**Instructions for the task:**
Repeat, exactly and with no pictures, the lines that run from the beginning of the entries through the line containing "var result = new Grade();".

**Data records:**
=-=-=

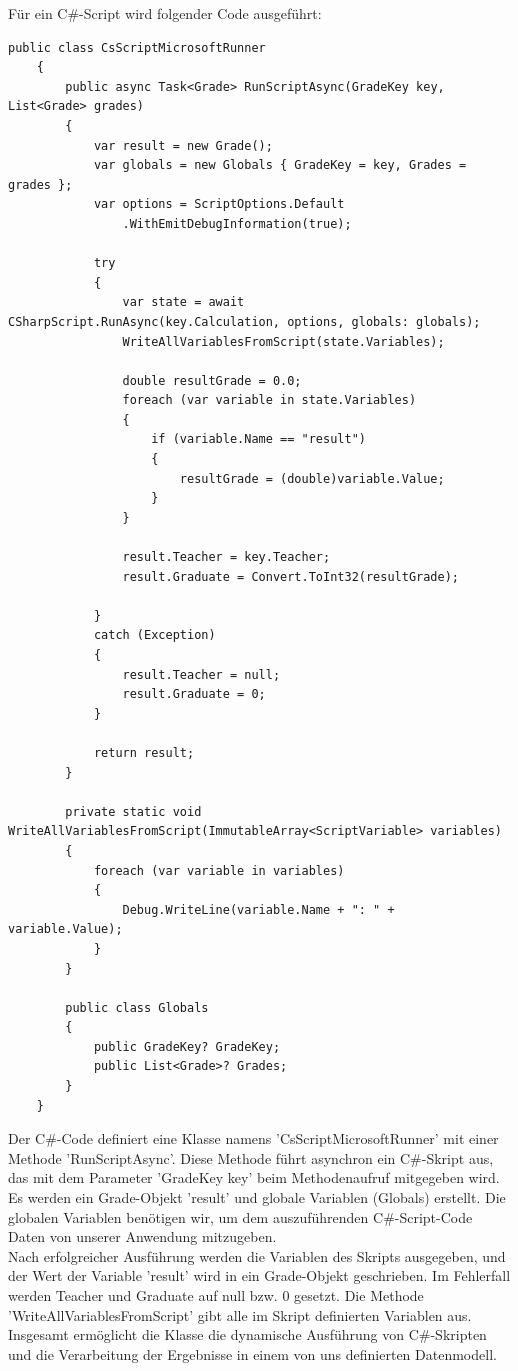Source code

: Für ein C\#-Script wird folgender Code ausgeführt:

\begin{lstlisting}[language={[Sharp]C},caption=Code for C\#-Scripting,label=lst:impl:csc]
    public class CsScriptMicrosoftRunner
    {
        public async Task<Grade> RunScriptAsync(GradeKey key, List<Grade> grades)
        {
            var result = new Grade();
            var globals = new Globals { GradeKey = key, Grades = grades };
            var options = ScriptOptions.Default
                .WithEmitDebugInformation(true);

            try
            {
                var state = await CSharpScript.RunAsync(key.Calculation, options, globals: globals);
                WriteAllVariablesFromScript(state.Variables);

                double resultGrade = 0.0;
                foreach (var variable in state.Variables)
                {
                    if (variable.Name == "result")
                    {
                        resultGrade = (double)variable.Value;
                    }
                }

                result.Teacher = key.Teacher;
                result.Graduate = Convert.ToInt32(resultGrade);

            }
            catch (Exception)
            {
                result.Teacher = null;
                result.Graduate = 0;
            }

            return result;
        }

        private static void WriteAllVariablesFromScript(ImmutableArray<ScriptVariable> variables)
        {
            foreach (var variable in variables)
            {
                Debug.WriteLine(variable.Name + ": " + variable.Value);
            }
        }

        public class Globals
        {
            public GradeKey? GradeKey;
            public List<Grade>? Grades;
        }
    }
\end{lstlisting}

Der C\#-Code definiert eine Klasse namens 'CsScriptMicrosoftRunner' mit einer Methode 'RunScriptAsync'. 
Diese Methode führt asynchron ein C\#-Skript aus, das mit dem Parameter 'GradeKey key' beim Methodenaufruf 
mitgegeben wird. 
\\
Es werden ein Grade-Objekt 'result' und globale Variablen (Globals) erstellt. Die globalen Variablen 
benötigen wir, um dem auszuführenden C\#-Script-Code Daten von unserer Anwendung mitzugeben. 
\\
Nach erfolgreicher Ausführung werden die Variablen des Skripts ausgegeben, und der Wert der Variable 
'result' wird in ein Grade-Objekt geschrieben. Im Fehlerfall werden Teacher und Graduate auf null bzw. 0 
gesetzt. Die Methode 'WriteAllVariablesFromScript' gibt alle im Skript definierten Variablen aus. 
\\
Insgesamt ermöglicht die Klasse die dynamische Ausführung von C\#-Skripten und die Verarbeitung der 
Ergebnisse in einem von uns definierten Datenmodell.



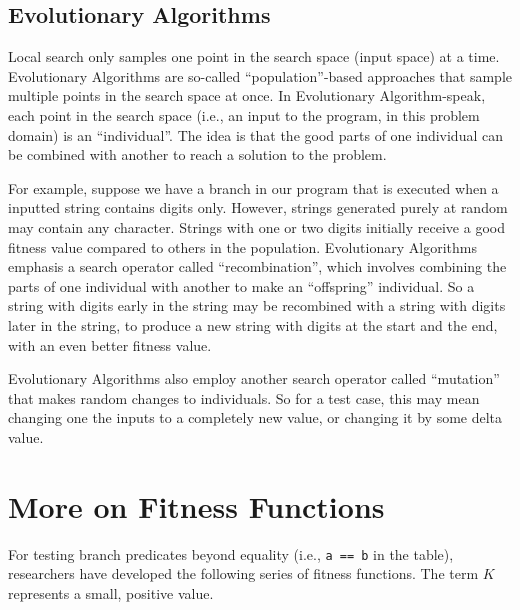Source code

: \subsection{Evolutionary Algorithms}

Local search only samples one point in the search space (input space) at a time.
Evolutionary Algorithms are so-called ``population''-based approaches that
sample multiple points in the search space at once. In Evolutionary
Algorithm-speak, each point in the search space (i.e., an input to the program,
in this problem domain) is an ``individual''. The idea is that the good parts of
one individual can be combined with another to reach a solution to the problem. 

For example, suppose we have a branch in our program that is executed when a
inputted string contains digits only. However, strings generated purely at
random may contain any character. Strings with one or two digits initially
receive a good fitness value compared to others in the population. Evolutionary
Algorithms emphasis a search operator called ``recombination'', which involves
combining the parts of one individual with another to make an ``offspring''
individual. So a string with digits early in the string may be recombined with a
string with digits later in the string, to produce a new string with digits at
the start and the end, with an even better fitness value. 


Evolutionary Algorithms also employ another search operator called ``mutation''
that makes random changes to individuals. So for a test case, this may mean
changing one the inputs to a completely new value, or changing it by some delta
value. 


\section{More on Fitness Functions}

For testing branch predicates beyond equality (i.e., {\tt a == b} in the table),
researchers have developed the following series of fitness functions. The term
$K$ represents a small, positive value.

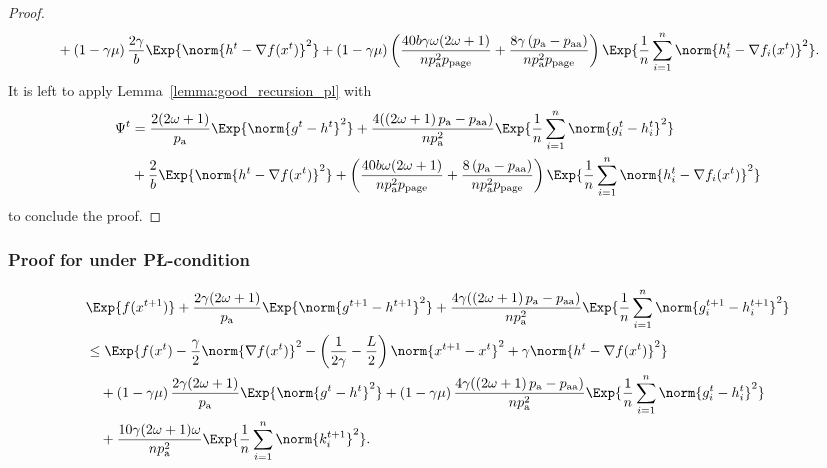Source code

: \documentclass{article}
\newcommand{\algorithmname}{DASHA-PP}
\newcommand*{\probavailable}{\ensuremath{p_{\textnormal{a}}}}
\newcommand*{\probpairaa}{\ensuremath{p_{\textnormal{aa}}}}
\newcommand*{\probpage}{\ensuremath{p_{\text{page}}}}
\begin{document}
\begin{proof}
\begin{align*}
      &\quad + \left(1 - \gamma \mu\right)\frac{2\gamma}{b}\Exp{\norm{h^{t} - \nabla f(x^{t})}^2} + \left(1 - \gamma \mu\right)\left(\frac{40 b \gamma \omega (2 \omega + 1)}{n \probavailable^2 \probpage} + \frac{8 \gamma \left(\probavailable - \probpairaa\right)}{n \probavailable^2 \probpage}\right)\Exp{\frac{1}{n}\sum_{i=1}^n\norm{h^{t}_i - \nabla f_i(x^{t})}^2}.
    \end{align*}
    It is left to apply Lemma~\ref{lemma:good_recursion_pl} with 
    \begin{align*}
      \Psi^t &= \frac{2 (2 \omega + 1)}{\probavailable} \Exp{\norm{g^{t} - h^{t}}^2} + \frac{4 (\left(2 \omega + 1\right)\probavailable - \probpairaa)}{n \probavailable^2} \Exp{\frac{1}{n}\sum_{i=1}^n\norm{g^{t}_i - h^{t}_i}^2} \\
      &+ \frac{2}{b}\Exp{\norm{h^{t} - \nabla f(x^{t})}^2} + \left(\frac{40 b \omega (2 \omega + 1)}{n \probavailable^2 \probpage} + \frac{8 \left(\probavailable - \probpairaa\right)}{n \probavailable^2 \probpage}\right)\Exp{\frac{1}{n}\sum_{i=1}^n\norm{h^{t}_i - \nabla f_i(x^{t})}^2}
    \end{align*}
    to conclude the proof.
  \end{proof}

  \subsubsection{Proof for \algname{\algorithmname-MVR} under P\L-condition}

  \CONVERGENCEPLSTOCHASTIC*

  \begin{align*}
    &\Exp{f(x^{t + 1})} + \frac{2\gamma (2\omega + 1)}{\probavailable} \Exp{\norm{g^{t+1} - h^{t+1}}^2} + \frac{4 \gamma (\left(2 \omega + 1\right)\probavailable - \probpairaa)}{n \probavailable^2} \Exp{\frac{1}{n}\sum_{i=1}^n\norm{g^{t+1}_i - h^{t+1}_i}^2}\\
    &\leq \Exp{f(x^t) - \frac{\gamma}{2}\norm{\nabla f(x^t)}^2 - \left(\frac{1}{2\gamma} - \frac{L}{2}\right)
    \norm{x^{t+1} - x^t}^2 + \gamma \norm{h^{t} - \nabla f(x^t)}^2}\nonumber\\
    &\quad + \left(1 - \gamma \mu\right)\frac{2\gamma(2\omega + 1)}{\probavailable}\Exp{\norm{g^{t} - h^t}^2} + \left(1 - \gamma \mu\right)\frac{4 \gamma (\left(2 \omega + 1\right)\probavailable - \probpairaa)}{n \probavailable^2}\Exp{\frac{1}{n} \sum_{i=1}^n\norm{g^t_i - h^{t}_i}^2}\nonumber\\
    &\quad + \frac{10 \gamma (2 \omega + 1)\omega}{n \probavailable^2}\Exp{\frac{1}{n} \sum_{i=1}^n\norm{k^{t+1}_i}^2}.
  \end{align*}
\end{document}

=-=-=

**Task output:**
Source code

: Für ein C\#-Script wird folgender Code ausgeführt:

\begin{lstlisting}[language={[Sharp]C},caption=Code for C\#-Scripting,label=lst:impl:csc]
    public class CsScriptMicrosoftRunner
    {
        public async Task<Grade> RunScriptAsync(GradeKey key, List<Grade> grades)
        {
            var result = new Grade();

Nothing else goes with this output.